In this material, which lines include the string "definitions"? Show them.

◆ ◆ ◆ ◆ ◆ ◆ ◆

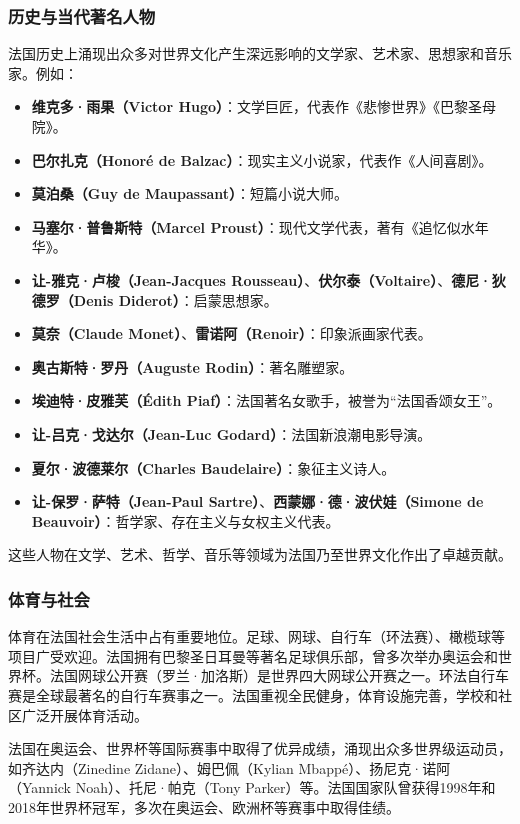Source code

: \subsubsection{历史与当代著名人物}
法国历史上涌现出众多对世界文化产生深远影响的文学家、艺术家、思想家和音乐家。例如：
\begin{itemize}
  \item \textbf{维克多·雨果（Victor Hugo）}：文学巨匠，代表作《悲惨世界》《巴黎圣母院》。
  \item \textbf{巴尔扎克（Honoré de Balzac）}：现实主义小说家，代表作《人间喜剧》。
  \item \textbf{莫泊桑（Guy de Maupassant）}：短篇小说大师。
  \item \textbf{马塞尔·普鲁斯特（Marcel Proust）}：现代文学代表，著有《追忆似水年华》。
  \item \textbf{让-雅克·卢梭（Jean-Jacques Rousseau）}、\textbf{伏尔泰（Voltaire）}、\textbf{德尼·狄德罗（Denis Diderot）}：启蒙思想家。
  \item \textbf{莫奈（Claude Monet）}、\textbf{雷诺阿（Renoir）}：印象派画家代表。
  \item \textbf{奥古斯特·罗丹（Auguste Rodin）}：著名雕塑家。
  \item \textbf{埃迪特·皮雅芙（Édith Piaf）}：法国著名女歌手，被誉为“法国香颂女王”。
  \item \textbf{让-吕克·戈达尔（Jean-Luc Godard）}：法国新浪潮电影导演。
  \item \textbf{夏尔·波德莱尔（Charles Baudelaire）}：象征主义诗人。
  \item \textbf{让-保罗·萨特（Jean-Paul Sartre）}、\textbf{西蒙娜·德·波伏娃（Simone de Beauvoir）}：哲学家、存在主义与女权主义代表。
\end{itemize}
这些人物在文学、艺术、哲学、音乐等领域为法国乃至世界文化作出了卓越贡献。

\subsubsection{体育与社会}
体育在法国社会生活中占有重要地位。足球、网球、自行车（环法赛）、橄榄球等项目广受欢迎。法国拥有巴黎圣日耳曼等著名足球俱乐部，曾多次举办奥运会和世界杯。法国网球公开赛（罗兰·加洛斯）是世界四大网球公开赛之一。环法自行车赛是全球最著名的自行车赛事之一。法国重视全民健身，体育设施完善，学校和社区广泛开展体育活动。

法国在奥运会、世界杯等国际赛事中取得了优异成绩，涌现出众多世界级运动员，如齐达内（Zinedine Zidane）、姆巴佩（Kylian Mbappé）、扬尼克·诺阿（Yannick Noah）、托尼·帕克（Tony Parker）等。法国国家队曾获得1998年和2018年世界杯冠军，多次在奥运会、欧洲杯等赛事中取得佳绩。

◆ ◆ ◆ ◆ ◆ ◆ ◆

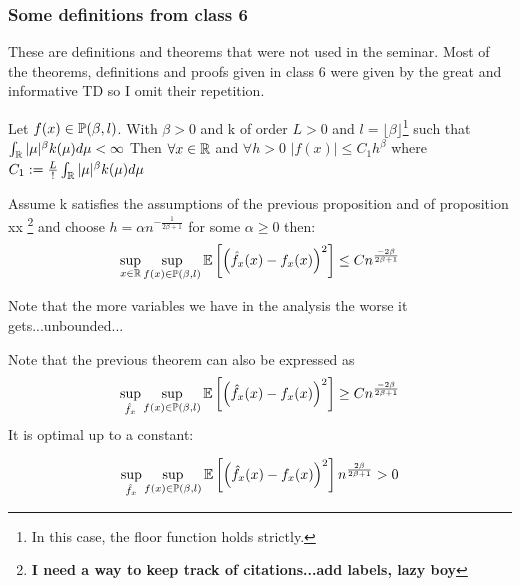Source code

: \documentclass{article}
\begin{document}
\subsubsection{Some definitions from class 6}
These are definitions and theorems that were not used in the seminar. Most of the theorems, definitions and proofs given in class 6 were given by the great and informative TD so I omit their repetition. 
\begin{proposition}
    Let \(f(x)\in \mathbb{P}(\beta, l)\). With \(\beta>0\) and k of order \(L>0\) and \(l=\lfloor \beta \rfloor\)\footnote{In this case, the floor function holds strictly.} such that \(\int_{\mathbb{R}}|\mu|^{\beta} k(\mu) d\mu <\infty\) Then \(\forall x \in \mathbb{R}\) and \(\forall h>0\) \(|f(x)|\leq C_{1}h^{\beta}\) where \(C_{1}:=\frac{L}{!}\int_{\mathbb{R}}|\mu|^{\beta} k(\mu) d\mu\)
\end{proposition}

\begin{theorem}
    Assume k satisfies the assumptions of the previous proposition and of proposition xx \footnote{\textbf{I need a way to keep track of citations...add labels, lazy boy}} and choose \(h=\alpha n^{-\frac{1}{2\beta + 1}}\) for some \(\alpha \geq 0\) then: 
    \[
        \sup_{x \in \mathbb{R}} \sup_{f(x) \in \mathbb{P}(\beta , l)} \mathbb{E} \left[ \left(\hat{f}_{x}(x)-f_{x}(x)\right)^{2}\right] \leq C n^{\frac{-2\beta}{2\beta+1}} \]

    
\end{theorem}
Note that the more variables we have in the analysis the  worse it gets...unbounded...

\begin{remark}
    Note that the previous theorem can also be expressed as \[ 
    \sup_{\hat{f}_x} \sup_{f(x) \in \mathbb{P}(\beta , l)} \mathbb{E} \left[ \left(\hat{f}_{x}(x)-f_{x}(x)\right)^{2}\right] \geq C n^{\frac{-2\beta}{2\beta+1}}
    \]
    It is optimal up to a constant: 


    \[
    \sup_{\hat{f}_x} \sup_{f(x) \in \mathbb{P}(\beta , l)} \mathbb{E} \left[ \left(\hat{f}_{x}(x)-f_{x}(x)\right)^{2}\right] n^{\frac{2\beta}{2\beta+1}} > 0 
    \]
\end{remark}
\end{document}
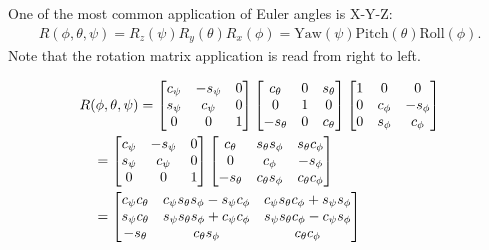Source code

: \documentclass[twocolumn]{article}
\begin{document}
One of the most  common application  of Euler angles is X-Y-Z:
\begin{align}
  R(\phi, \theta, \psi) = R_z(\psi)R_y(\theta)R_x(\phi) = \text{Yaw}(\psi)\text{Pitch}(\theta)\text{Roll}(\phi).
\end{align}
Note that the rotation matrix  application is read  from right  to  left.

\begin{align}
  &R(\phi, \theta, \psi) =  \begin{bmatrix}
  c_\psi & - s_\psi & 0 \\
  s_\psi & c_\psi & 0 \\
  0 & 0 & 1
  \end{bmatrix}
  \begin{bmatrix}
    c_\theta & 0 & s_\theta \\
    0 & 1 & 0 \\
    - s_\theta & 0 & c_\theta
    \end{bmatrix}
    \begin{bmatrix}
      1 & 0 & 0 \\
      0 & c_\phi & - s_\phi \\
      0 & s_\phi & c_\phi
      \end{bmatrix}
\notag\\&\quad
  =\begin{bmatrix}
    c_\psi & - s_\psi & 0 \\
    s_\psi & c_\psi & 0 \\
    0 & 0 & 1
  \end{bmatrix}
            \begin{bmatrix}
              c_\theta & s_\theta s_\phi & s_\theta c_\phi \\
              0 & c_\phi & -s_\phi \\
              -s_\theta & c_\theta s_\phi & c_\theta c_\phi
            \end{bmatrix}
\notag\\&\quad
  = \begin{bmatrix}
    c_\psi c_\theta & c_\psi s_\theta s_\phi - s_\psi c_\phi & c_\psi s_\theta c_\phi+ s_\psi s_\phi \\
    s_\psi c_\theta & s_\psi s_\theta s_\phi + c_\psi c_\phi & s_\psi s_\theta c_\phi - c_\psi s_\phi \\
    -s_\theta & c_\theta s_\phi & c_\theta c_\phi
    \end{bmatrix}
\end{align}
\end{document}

◆ ◆ ◆ ◆ ◆ ◆ ◆

Task answer:
\subsubsection{Some definitions from class 6}
These are definitions and theorems that were not used in the seminar. Most of the theorems, definitions and proofs given in class 6 were given by the great and informative TD so I omit their repetition. 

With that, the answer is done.